For similarity in sex, we’ll want to apply the
reduced_category method to the sex variable.
For combinations of the race, we’ll apply the
multi_category method. And for grade, which
we’ll treat as a continuous variable, we’ll use the
difference method.
Given the importance of ensuring that each element in the
variables argument corresponds to the correct element in
the methods argument, users may find it helpful to store
both vectors in a data frame prior to running qap_setup.
This allows us to double-check that all elements appear in the correct
order.
var_methods <- data.frame(variable = c("sex", "race", "grade"),
method = c("reduced_category", "multi_category", "difference"))

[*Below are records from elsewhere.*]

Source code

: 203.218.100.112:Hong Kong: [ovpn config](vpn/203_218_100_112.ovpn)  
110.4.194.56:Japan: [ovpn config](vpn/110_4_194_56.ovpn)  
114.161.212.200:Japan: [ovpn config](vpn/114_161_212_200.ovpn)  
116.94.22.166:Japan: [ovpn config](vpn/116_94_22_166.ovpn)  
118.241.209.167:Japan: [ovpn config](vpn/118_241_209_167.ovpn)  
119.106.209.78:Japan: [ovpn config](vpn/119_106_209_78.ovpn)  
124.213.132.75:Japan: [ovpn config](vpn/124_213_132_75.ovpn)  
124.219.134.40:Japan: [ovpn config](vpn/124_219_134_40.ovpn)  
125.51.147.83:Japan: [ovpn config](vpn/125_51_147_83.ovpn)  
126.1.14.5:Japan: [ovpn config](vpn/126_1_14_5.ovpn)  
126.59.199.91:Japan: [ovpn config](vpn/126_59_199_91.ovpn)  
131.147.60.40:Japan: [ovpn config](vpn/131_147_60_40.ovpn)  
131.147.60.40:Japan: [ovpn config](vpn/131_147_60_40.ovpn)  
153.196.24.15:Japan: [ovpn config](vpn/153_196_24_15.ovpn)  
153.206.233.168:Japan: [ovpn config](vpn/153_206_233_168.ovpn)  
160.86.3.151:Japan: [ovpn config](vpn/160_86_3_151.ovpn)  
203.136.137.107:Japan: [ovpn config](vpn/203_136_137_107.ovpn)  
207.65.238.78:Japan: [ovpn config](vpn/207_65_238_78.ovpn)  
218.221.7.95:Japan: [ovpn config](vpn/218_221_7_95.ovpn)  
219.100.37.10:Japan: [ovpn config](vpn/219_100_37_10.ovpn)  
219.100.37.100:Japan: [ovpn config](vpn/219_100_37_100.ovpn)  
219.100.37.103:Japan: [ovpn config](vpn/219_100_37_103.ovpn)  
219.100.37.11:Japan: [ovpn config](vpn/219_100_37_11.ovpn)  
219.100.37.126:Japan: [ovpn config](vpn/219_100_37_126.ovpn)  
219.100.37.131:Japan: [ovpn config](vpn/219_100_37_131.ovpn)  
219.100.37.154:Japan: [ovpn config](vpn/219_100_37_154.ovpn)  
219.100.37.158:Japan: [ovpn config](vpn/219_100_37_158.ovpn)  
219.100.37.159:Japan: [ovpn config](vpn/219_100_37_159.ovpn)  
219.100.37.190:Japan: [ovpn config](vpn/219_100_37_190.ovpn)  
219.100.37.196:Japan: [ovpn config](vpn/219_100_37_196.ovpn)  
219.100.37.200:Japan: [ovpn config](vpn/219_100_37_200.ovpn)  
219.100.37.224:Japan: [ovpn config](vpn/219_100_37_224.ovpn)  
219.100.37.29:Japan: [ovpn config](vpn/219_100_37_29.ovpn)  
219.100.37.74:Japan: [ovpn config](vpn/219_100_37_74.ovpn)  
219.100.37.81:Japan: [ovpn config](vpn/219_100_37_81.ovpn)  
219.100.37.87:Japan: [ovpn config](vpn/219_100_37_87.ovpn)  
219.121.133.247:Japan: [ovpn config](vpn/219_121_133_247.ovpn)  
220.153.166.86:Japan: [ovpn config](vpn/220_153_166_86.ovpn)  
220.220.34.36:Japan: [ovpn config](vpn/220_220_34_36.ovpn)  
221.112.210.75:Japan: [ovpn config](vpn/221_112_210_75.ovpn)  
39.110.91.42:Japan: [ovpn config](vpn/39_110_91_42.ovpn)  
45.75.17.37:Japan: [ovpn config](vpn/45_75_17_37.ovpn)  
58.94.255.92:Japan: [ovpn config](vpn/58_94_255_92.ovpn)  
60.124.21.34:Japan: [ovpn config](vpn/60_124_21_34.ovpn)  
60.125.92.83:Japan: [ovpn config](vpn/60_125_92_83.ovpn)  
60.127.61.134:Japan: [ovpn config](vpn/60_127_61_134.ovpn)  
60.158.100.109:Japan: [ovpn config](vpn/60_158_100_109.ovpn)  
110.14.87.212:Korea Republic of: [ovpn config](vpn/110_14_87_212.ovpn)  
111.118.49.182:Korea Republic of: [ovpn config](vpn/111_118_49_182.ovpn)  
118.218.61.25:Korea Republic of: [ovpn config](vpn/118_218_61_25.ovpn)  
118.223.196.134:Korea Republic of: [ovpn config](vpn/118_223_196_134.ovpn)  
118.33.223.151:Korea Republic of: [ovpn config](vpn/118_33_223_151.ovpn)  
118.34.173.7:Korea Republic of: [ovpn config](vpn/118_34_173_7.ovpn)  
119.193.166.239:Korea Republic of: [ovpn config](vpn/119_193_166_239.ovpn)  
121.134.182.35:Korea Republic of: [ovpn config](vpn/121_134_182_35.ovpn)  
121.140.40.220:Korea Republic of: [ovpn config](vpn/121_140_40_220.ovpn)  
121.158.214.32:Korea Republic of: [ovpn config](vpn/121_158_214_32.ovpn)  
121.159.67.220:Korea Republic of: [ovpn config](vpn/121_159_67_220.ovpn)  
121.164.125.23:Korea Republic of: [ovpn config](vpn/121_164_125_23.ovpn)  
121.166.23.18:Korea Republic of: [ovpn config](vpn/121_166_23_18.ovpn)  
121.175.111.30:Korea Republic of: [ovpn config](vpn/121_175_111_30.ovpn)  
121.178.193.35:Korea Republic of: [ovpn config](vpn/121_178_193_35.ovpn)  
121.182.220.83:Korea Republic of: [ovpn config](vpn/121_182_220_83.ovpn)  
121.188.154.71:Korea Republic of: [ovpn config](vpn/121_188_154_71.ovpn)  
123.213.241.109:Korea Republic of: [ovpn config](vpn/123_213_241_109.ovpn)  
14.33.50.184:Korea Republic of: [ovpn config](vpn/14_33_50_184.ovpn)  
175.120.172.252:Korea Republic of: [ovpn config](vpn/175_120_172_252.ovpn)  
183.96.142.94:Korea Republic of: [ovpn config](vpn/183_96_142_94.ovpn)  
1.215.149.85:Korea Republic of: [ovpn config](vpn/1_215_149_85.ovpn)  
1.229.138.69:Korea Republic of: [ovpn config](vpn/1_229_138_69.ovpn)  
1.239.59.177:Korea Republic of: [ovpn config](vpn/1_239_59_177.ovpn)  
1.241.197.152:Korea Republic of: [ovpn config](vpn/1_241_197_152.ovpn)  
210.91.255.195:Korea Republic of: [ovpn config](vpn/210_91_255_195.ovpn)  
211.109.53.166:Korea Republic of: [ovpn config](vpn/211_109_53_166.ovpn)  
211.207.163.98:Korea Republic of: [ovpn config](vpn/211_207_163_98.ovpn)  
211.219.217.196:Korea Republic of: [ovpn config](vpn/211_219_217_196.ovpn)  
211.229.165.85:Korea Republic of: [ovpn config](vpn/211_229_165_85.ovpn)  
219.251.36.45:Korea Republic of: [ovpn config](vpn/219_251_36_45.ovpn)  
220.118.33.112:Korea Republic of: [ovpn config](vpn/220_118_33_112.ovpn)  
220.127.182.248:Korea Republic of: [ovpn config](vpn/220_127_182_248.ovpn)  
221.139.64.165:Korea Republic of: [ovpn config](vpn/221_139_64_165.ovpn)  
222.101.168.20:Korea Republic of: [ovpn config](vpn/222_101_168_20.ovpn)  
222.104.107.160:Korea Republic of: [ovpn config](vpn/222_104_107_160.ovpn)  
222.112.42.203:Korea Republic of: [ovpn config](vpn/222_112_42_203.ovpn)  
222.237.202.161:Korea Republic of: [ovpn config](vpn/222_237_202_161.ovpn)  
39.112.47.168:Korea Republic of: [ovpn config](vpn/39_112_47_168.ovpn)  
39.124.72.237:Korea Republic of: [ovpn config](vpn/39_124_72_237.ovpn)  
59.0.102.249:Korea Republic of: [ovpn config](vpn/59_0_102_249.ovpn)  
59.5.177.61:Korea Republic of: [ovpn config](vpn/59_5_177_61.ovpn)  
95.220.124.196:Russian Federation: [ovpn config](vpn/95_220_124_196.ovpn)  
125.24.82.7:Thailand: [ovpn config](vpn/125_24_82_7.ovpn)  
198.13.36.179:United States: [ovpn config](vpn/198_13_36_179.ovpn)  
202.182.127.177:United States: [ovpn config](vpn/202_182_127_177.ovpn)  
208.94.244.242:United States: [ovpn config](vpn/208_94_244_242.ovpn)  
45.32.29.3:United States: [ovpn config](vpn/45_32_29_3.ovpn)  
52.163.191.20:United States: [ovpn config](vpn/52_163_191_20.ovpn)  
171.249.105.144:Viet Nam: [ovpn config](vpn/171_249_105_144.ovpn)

var_methods| variable | method |
|---|---|
| sex | reduced_category |
| race | multi_category |
| grade | difference |
Now that we’ve ensured everything’s in the right order, let’s use
qap_setup:
faux_qap_setup <- qap_setup(net = nw_fauxmesa$faux_mesa,
variables = var_methods$variable,
methods = var_methods$method,
directed = FALSE)qap_setup produces a list object containing a nodelist,
an edgelist containing newly-calculated dyadic measures, and an
igraph object with these dyadic measures. Let’s quickly
inspect our new edgelist to see the kinds of variables we’ve just
created:
| from | to | weight | sex_ego | sex_alter | same_sex | race_ego | race_alter | both_race_Hisp | both_race_NatAm | both_race_White | both_race_Other | both_race_Black | grade_ego | grade_alter | diff_grade | abs_diff_grade |
|---|---|---|---|---|---|---|---|---|---|---|---|---|---|---|---|---|
| 0 | 24 | 1 | F | F | 1 | Hisp | White | 0 | 0 | 0 | 0 | 0 | 7 | 7 | 0 | 0 |
| 0 | 51 | 1 | F | F | 1 | Hisp | NatAm | 0 | 0 | 0 | 0 | 0 | 7 | 7 | 0 | 0 |
| 0 | 57 | 1 | F | F | 1 | Hisp | Hisp | 1 | 0 | 0 | 0 | 0 | 7 | 12 | -5 | 5 |
| 0 | 69 | 1 | F | F | 1 | Hisp | NatAm | 0 | 0 | 0 | 0 | 0 | 7 | 7 | 0 | 0 |
| 0 | 86 | 1 | F | F | 1 | Hisp | White | 0 | 0 | 0 | 0 | 0 | 7 | 7 | 0 | 0 |
| 0 | 91 | 1 | F | F | 1 | Hisp | NatAm | 0 | 0 | 0 | 0 | 0 | 7 | 7 | 0 | 0 |
We now have several new variables. Variables appended with
_ego and _alter represent the original values
for each edge’s ego and alter, respectively, as determined in our
original nodelist. Our same_sex and both_race
variables are binary indicators of whether ego and alter have the same
value for a particular attribute. By contrast, diff_grade
is a continuous measure showing how many grade levels ego and alter are
apart from each other. Note that values in diff_grade may
be positive or negative depending on whether or not the node designated
as ego in the edgelist is in a higher grade level than the node
designated as alter. Signed differences of this sort can be useful when
working with directed networks — you can imagine younger students being
more likely to nominate older students as friends than vice versa. Given
that ties in our network are undirected, however, the order in which
egos and alters appear in our edgelist have no real meaning, and whether
values in diff_grade are positive or negative is largely a
matter of chance. Consequently, we’re better off using the absolute
value of ego and alter’s grade level in our analysis, as this measure is
agnostic to the order in which nodes are presented in our edgelist.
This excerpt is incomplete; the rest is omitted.